Kesiapan Implementasi Kurikulum Merdeka Masih Beragam
Penerapan kurikulum nasional selalu menghadapi tantangan. Kesiapan sekolah menjadi kunci.
Oleh
ESTER LINCE NAPITUPULU
·5 menit baca
JAKARTA, KOMPAS — Perubahan kurikulum nasional biasa terjadi dengan beragam tantangan implementasi di sekolah. Oleh karena itu, kesiapan sekolah melaksanakan Kurikulum Merdeka yang ditargetkan pemerintah sebagai kurikulum nasional baru pada tahun ajaran 2024/2025 harus jadi perhatian untuk memastikan pendidikan yang fokus pada mutu pembelajaran.
Berdasarkan berbagai informasi yang dihimpun, Rabu (28/2/2024), kesiapan sejumlah sekolah melaksanakan Kurikulum Merdeka yang memberi ruang pada pembelajaran yang berfokus pada peserta didik dan fleksibilitas beragam.

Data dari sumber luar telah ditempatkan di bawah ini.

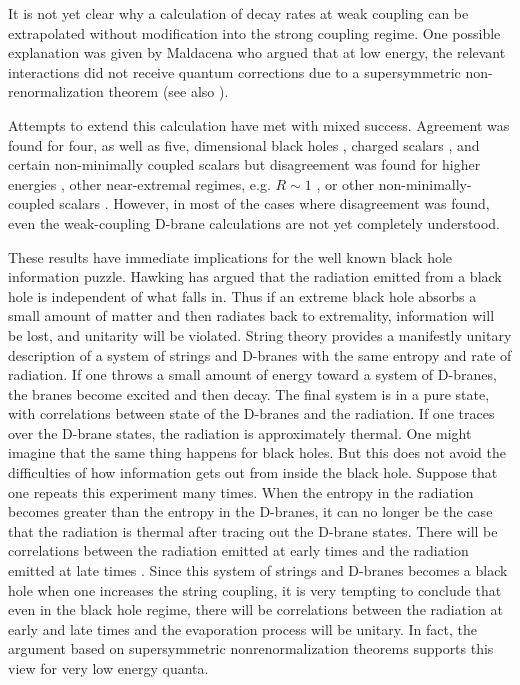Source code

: It
is not yet clear why a calculation of decay rates at weak coupling can be
extrapolated without modification into the strong coupling regime. One
possible explanation was given by Maldacena \cite{mald} who argued that at low
energy, the relevant interactions did not receive quantum corrections due
to a supersymmetric non-renormalization theorem (see also \cite{das}).

Attempts to extend this calculation have met with mixed success.
Agreement was found for four, as well as five, dimensional black holes 
\cite{gukl}, charged scalars \cite{mast2,gukl},  and
certain non-minimally coupled scalars \cite{cgkt,krt} but disagreement was
found for higher energies \cite{deal,dkt}, other near-extremal
regimes, e.g. $R\sim 1$ \cite{hata,dkt}, or other non-minimally-coupled
scalars \cite{krkl}.
However, in  most of the cases where disagreement was found,
even the weak-coupling D-brane
calculations are not yet completely understood.

These results have immediate implications for the well known
black hole information puzzle. Hawking has argued that the radiation
emitted from a black hole is independent of what falls in. Thus if an
extreme black hole absorbs a small amount of matter and then radiates back
to extremality, information will be lost, and unitarity will be
violated.
String theory provides a manifestly unitary description of a
system of strings and D-branes with the same entropy and rate of radiation.
If one throws a small amount of energy toward a system of D-branes, the
branes become excited and then decay. The final system is in a pure state,
with correlations between state of the D-branes and the radiation. If
one traces over the D-brane states, the radiation is approximately
thermal.
One might imagine that the same thing happens for black holes. But this
does not avoid the difficulties of how information gets out from inside
the black hole. 
Suppose that one repeats this experiment many times. When the entropy in
the radiation becomes greater than the entropy in the D-branes, it can
no longer be the case that the radiation is thermal  after tracing out
the D-brane states. There will be  correlations between the radiation
emitted at early times and the radiation emitted at late times \cite{page2}.
Since this system of strings and D-branes becomes a black hole when
one increases the string coupling, 
it is very tempting to conclude that even in the black hole regime, there
will be correlations between the radiation at early and late times 
and the evaporation process will be unitary. 
In fact, the argument based on supersymmetric
nonrenormalization theorems \cite{mald} supports this view
for very low energy quanta.

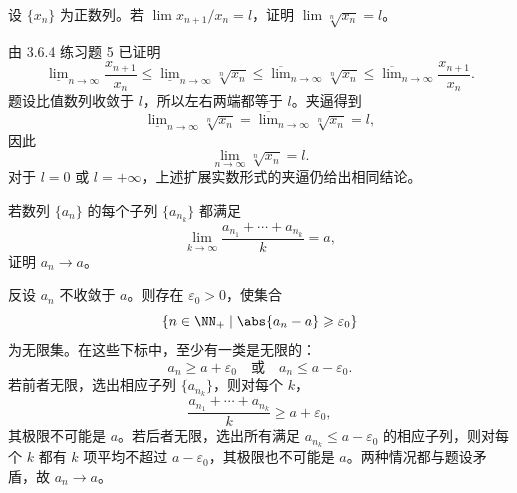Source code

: \begin{xreferenceproblem}[第一组参考题 7]
设 $\{x_n\}$ 为正数列。若 $\lim x_{n+1}/x_n=l$，证明 $\lim\sqrt[n]{x_n}=l$。
\end{xreferenceproblem}
\begin{xsolution}
由 3.6.4 练习题 5 已证明
\[
  \underline{\lim}_{n\to\infty}\frac{x_{n+1}}{x_n}
  \leqslant
  \underline{\lim}_{n\to\infty}\sqrt[n]{x_n}
  \leqslant
  \overline{\lim}_{n\to\infty}\sqrt[n]{x_n}
  \leqslant
  \overline{\lim}_{n\to\infty}\frac{x_{n+1}}{x_n}.
\]
题设比值数列收敛于 $l$，所以左右两端都等于 $l$。夹逼得到
\[
  \underline{\lim}_{n\to\infty}\sqrt[n]{x_n}
  =\overline{\lim}_{n\to\infty}\sqrt[n]{x_n}=l,
\]
因此
\[
  \lim_{n\to\infty}\sqrt[n]{x_n}=l.
\]
对于 $l=0$ 或 $l=+\infty$，上述扩展实数形式的夹逼仍给出相同结论。
\end{xsolution}

\begin{xreferenceproblem}[第一组参考题 8]
若数列 $\{a_n\}$ 的每个子列 $\{a_{n_k}\}$ 都满足
\[
  \lim_{k\to\infty}\frac{a_{n_1}+\cdots+a_{n_k}}{k}=a,
\]
证明 $a_n\to a$。
\end{xreferenceproblem}
\begin{xsolution}
反设 $a_n$ 不收敛于 $a$。则存在 $\varepsilon_0>0$，使集合
\[
  \{n\in\NN_+\mid \abs{a_n-a}\geqslant\varepsilon_0\}
\]
为无限集。在这些下标中，至少有一类是无限的：
\[
  a_n\geqslant a+\varepsilon_0
  \quad\text{或}\quad
  a_n\leqslant a-\varepsilon_0.
\]
若前者无限，选出相应子列 $\{a_{n_k}\}$，则对每个 $k$，
\[
  \frac{a_{n_1}+\cdots+a_{n_k}}k\geqslant a+\varepsilon_0,
\]
其极限不可能是 $a$。若后者无限，选出所有满足 $a_{n_k}\leqslant a-\varepsilon_0$ 的相应子列，则对每个 $k$ 都有 $k$ 项平均不超过 $a-\varepsilon_0$，其极限也不可能是 $a$。两种情况都与题设矛盾，故 $a_n\to a$。
\end{xsolution}

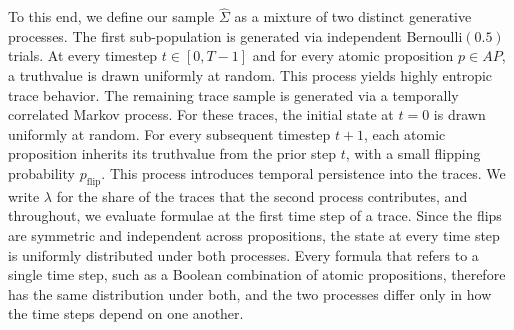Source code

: \documentclass[titlepage,a4paper,11pt]{report}
\begin{document}
    To this end, we define our sample $\widehat\Sigma$ as a mixture of two distinct generative processes. The first sub-population is generated via independent Bernoulli$(0.5)$ trials. At every timestep $t \in [0, T-1]$ and for every atomic proposition $p \in AP$, a truthvalue is drawn uniformly at random. This process yields highly entropic trace behavior. The remaining trace sample is generated via a temporally correlated Markov process. For these traces, the initial state at $t=0$ is drawn uniformly at random. For every subsequent timestep $t+1$, each atomic proposition inherits its truthvalue from the prior step $t$, with a small flipping probability $p_{\text{flip}}$. This process introduces temporal persistence into the traces. We write $\lambda$ for the share of the traces that the second process contributes, and throughout, we evaluate formulae at the first time step of a trace. Since the flips are symmetric and independent across propositions, the state at every time step is uniformly distributed under both processes. Every formula that refers to a single time step, such as a Boolean combination of atomic propositions, therefore has the same distribution under both, and the two processes differ only in how the time steps depend on one another.
    
\end{document}
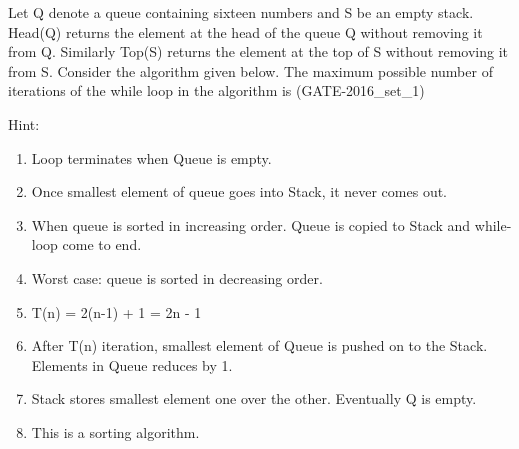 \begin{questyle}
  \question  Let Q denote a queue containing sixteen numbers and S be an empty stack. Head(Q) returns
            the element at the head of the queue Q without removing it from Q. Similarly Top(S) returns
            the element at the top of S without removing it from S. Consider the algorithm given below.
            The maximum possible number of iterations of the while loop in the algorithm is \fillin[256]   (GATE-2016\_set\_1)

          
  Hint:
  \begin{enumerate}
    \item Loop terminates when Queue is empty.
    \item Once smallest element of queue goes into Stack, it never comes out.
    \item When queue is sorted in increasing order. Queue is copied to Stack and while-loop come to end.
    \item Worst case: queue is sorted in decreasing order.
    \item T(n) = 2(n-1) + 1 = 2n - 1
    \item After T(n) iteration, smallest element of Queue is pushed on to the Stack. Elements in Queue reduces by 1.
    \item Stack stores smallest element one over the other. Eventually Q is empty.
    \item This is a sorting algorithm.
  \end{enumerate}

\end{questyle}

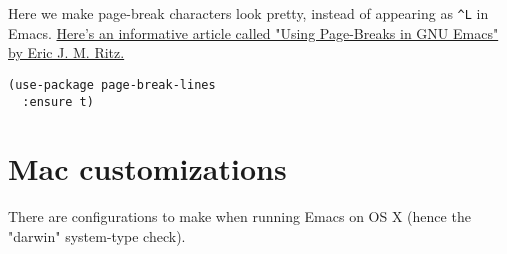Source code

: \documentclass[11pt]{article}
\begin{document}
Here we make page-break characters look pretty, instead of appearing
as \texttt{\textasciicircum{}L} in Emacs. \href{http://ericjmritz.name/2015/08/29/using-page-breaks-in-gnu-emacs/}{Here's an informative article called "Using
Page-Breaks in GNU Emacs" by Eric J. M. Ritz.}

\begin{verbatim}
(use-package page-break-lines
  :ensure t)
\end{verbatim}

\section{Mac customizations}
\label{sec-7}

There are configurations to make when running Emacs on OS X (hence the
"darwin" system-type check).
\end{document}
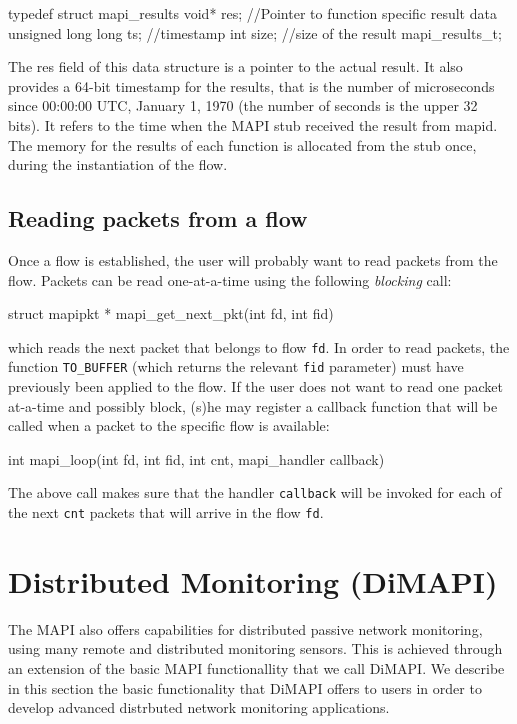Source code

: \documentclass[a4paper, 11pt]{article}
\newenvironment{code}{\small\verbatim}{\endverbatim}
\begin{document}
\begin{code}
typedef struct mapi_results {
  void* res;			//Pointer to function specific result data
  unsigned long long ts;	//timestamp
  int size;			//size of the result
} mapi_results_t;
\end{code}

The res field of this data structure is a pointer to the actual result.
It also provides a 64-bit timestamp for the results, that is the number of microseconds 
since 00:00:00 UTC, January 1, 1970 (the number of seconds is the upper 32 bits).   
It refers to the time when the MAPI stub received the result from mapid.
The memory for the results of each function is allocated from the stub once, 
during the  instantiation  of the flow.

\subsection{Reading packets from a flow}
\label{reading-packets}

Once a flow is established, the user will probably want to read
packets from the flow. Packets can be read one-at-a-time
using the following {\em blocking} call:

\begin{code}
struct mapipkt * mapi_get_next_pkt(int fd, int fid)
\end{code}

which reads the next packet that belongs to flow {\tt fd}.
In order to read packets, the function {\tt TO\_BUFFER}
(which returns the relevant {\tt fid} parameter)
must have previously been applied to the flow.
If the user does not want to read one packet at-a-time
and possibly block, (s)he may register
a callback function that will be called when a packet
to the specific flow is available:

\begin{code}  
int mapi_loop(int fd, int fid, int cnt, mapi_handler callback)
\end{code}  

The above call makes sure that  the handler {\tt callback} 
will be invoked for each of the next {\tt cnt} packets 
that will arrive in the flow {\tt fd}.


\section{Distributed Monitoring (DiMAPI)}
\label{sec:dimapi}

The MAPI also offers capabilities for distributed passive network monitoring, using
many remote and distributed monitoring sensors. This is achieved through an extension
of the basic MAPI functionallity that we call DiMAPI. We describe in this section the
basic functionality that DiMAPI offers to users in order to develop advanced distrbuted 
network monitoring applications.
\end{document}
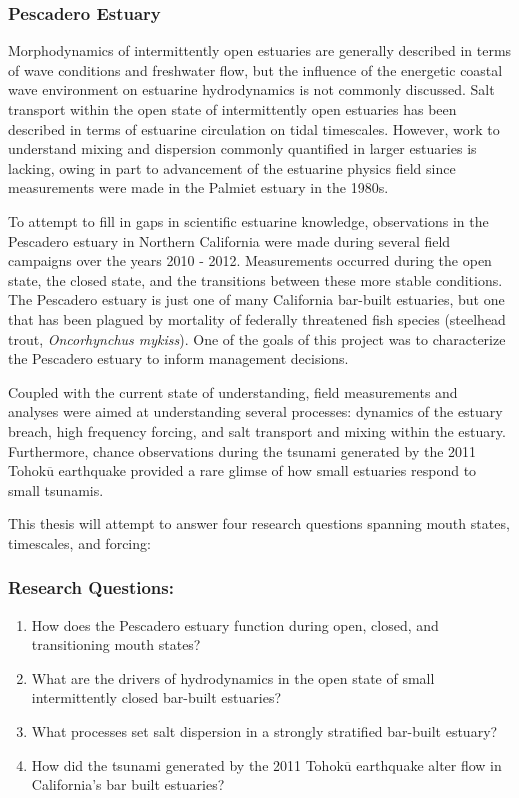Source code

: \subsubsection{Pescadero Estuary} 
Morphodynamics of intermittently open estuaries are generally described in terms of wave conditions and freshwater flow, but the influence of the energetic coastal wave environment on estuarine hydrodynamics is not commonly discussed. Salt transport within the open state of intermittently open estuaries has been described in terms of estuarine circulation on tidal timescales. However, work to understand mixing and dispersion commonly quantified in larger estuaries is lacking, owing in part to advancement of the estuarine physics field since measurements were made in the Palmiet estuary in the 1980s. 


To attempt to fill in gaps in scientific estuarine knowledge, observations in the Pescadero estuary in Northern California were made during several field campaigns over the years 2010 - 2012. Measurements occurred during the open state, the closed state, and the transitions between these more stable conditions. The Pescadero estuary is just one of many California bar-built estuaries, but one that has been plagued by mortality of federally threatened fish species (steelhead trout, \emph{Oncorhynchus mykiss}). One of the goals of this project was to characterize the Pescadero estuary to inform management decisions. 

Coupled with the current state of understanding, field measurements and analyses were aimed at understanding several processes: dynamics of the estuary breach, high frequency forcing, and salt transport and mixing within the estuary. Furthermore, chance observations during the tsunami generated by the 2011 Tohok$\overline{\mathrm{u}}$ earthquake provided a rare glimse of how small estuaries respond to small tsunamis. 

This thesis will attempt to answer four research questions spanning mouth states, timescales, and forcing: 


\subsubsection{Research Questions:}
\begin{enumerate}
	\item{How does the Pescadero estuary function during open, closed, and transitioning mouth states?}
	\item{What are the drivers of hydrodynamics in the open state of small intermittently closed bar-built estuaries?}
	\item{What processes set salt dispersion in a strongly stratified bar-built estuary?}
	\item{How did the tsunami generated by the 2011 Tohok$\overline{\mathrm{u}}$ earthquake alter flow in California's bar built estuaries?}
\end{enumerate}

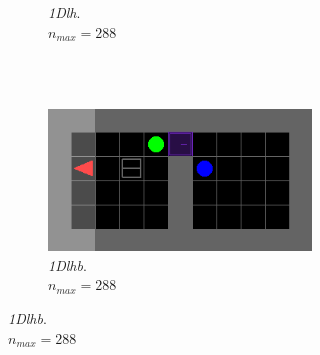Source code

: \documentclass{article}
\begin{document}
\begin{figure}[H]
\begin{subfigure}[b]{0.3\linewidth}
\begin{subfigure}[b]{\linewidth}
    \caption{\textit{1Dlh}. \\
    \(n_{max}=288\)}
  \end{subfigure} \\\\
  \begin{subfigure}[b]{\linewidth}
    \centering
    \includegraphics[width=\linewidth]{Tasks/ObstructedMaze/1Dlhb}
    \caption{\textit{1Dlhb}. \\
    \(n_{max}=288\)}
  \end{subfigure}
  \end{subfigure}
  \hfill
  \begin{subfigure}[b]{0.6\linewidth}
  \begin{subfigure}[b]{0.32\linewidth}
    \centering

\end{subfigure}
\end{subfigure}
\end{figure}
\end{document}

Sebab, dalam implementasi Kurikulum Merdeka sendiri yang diperluas secara sukarela atau mandiri dilakukan sesuai kesiapan sekolah.
Meski diklaim penerapan Kurikulum Merdeka masif saat belum jadi kurikulum nasional, ada tiga tahap implementasi yang dijalankan sekolah. Ada kategori mandiri belajar (menerapkan beberapa prinsip pembelajaran Kurikulum Merdeka), kategori mandiri berubah (sudah memakai struktur Kurikulum Merdeka), dan kategori mandiri berbagi (sudah berbagi praktik baik pada satuan pendidik lain).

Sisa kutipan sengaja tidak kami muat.